Berkshire is focusing on stocks after its cash hoard swelled and interest rates remained near record lows. Equities markets around the world fell during the third quarter amid speculation that Europe will fail to contain its sovereign debt crisis and that the U.S. economy will weaken.

Buffett, who invested $5 billion in Bank of America, said that troubles at the biggest U.S. lender by assets will take "much longer" to clean up.

"The bank has a wonderful underlying business -- it's got lots of problems," Buffett told Liu in the interview.

"The bet is, is Brian going to get rid of those problems?" Buffett said, referring to Bank of America Chief Executive Officer Brian T. Moynihan, 51. "It won't take six months or a year; it will take much longer than that even. But the underlying business is doing fine."
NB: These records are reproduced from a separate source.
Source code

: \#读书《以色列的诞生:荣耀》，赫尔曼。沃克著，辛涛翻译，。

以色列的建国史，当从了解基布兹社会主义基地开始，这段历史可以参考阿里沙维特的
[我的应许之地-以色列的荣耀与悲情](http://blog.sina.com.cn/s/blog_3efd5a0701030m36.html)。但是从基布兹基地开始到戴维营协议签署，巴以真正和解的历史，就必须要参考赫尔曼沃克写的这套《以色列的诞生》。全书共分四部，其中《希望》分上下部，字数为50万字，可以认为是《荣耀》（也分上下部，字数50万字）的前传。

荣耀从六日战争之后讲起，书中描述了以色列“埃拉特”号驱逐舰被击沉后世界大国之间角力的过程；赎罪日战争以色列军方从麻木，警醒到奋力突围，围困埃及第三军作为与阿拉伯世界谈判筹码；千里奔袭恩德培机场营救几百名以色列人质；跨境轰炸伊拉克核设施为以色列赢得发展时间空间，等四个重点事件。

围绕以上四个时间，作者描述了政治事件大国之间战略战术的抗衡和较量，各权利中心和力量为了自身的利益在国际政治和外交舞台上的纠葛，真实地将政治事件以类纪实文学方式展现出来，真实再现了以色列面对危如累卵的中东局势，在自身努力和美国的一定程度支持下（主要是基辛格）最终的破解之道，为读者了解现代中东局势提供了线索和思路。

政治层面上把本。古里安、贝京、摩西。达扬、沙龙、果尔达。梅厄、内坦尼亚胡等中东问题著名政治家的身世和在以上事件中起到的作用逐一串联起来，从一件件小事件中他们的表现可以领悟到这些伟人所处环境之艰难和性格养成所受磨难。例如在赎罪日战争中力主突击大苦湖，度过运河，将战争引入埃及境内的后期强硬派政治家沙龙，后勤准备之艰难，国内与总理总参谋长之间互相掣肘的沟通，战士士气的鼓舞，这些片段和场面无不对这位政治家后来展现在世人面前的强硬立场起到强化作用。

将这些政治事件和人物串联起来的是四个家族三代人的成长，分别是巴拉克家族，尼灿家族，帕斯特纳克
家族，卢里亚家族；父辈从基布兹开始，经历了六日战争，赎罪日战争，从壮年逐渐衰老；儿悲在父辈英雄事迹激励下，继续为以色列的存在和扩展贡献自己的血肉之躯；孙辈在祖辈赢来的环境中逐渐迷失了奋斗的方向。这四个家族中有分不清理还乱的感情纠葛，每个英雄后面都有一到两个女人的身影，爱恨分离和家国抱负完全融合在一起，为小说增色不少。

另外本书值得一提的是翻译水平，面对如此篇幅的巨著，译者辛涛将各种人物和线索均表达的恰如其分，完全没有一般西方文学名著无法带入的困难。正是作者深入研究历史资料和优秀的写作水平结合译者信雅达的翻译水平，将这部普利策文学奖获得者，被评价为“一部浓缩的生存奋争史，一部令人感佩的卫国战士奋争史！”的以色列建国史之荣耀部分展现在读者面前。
Bank of America, which has lost more than half its market value this year as mortgage-related costs climb, pays Berkshire $300 million annually in preferred stock dividends and gave the company warrants to purchase 700 million shares of common stock for $7.14 each. The deal was announced on Aug. 25, two weeks after Moynihan said his firm had enough capital.

Moynihan, who has been in charge of the Charlotte, North Carolina-based bank since the start of 2010, should be given time to turn the firm around, Buffett said.

European Debt Crisis

Berkshire sold most of its European sovereign-debt holdings about a year and a half ago, the billionaire said in an interview with CNBC. The firm isn't interested in helping to bail out lenders on the continent, he said.

"They need capital in their banks, in many of their banks," Buffett said in the Bloomberg interview. "We would not be a good prospect," he said, adding that Berkshire has received "very, very few" calls about putting capital into European banks.

A German reinsurance unit still holds some bonds from that nation, and Berkshire is "fine" with the investment, he said. As for the U.S. economy, Europe's debt crisis is bound to have some fallout, he said.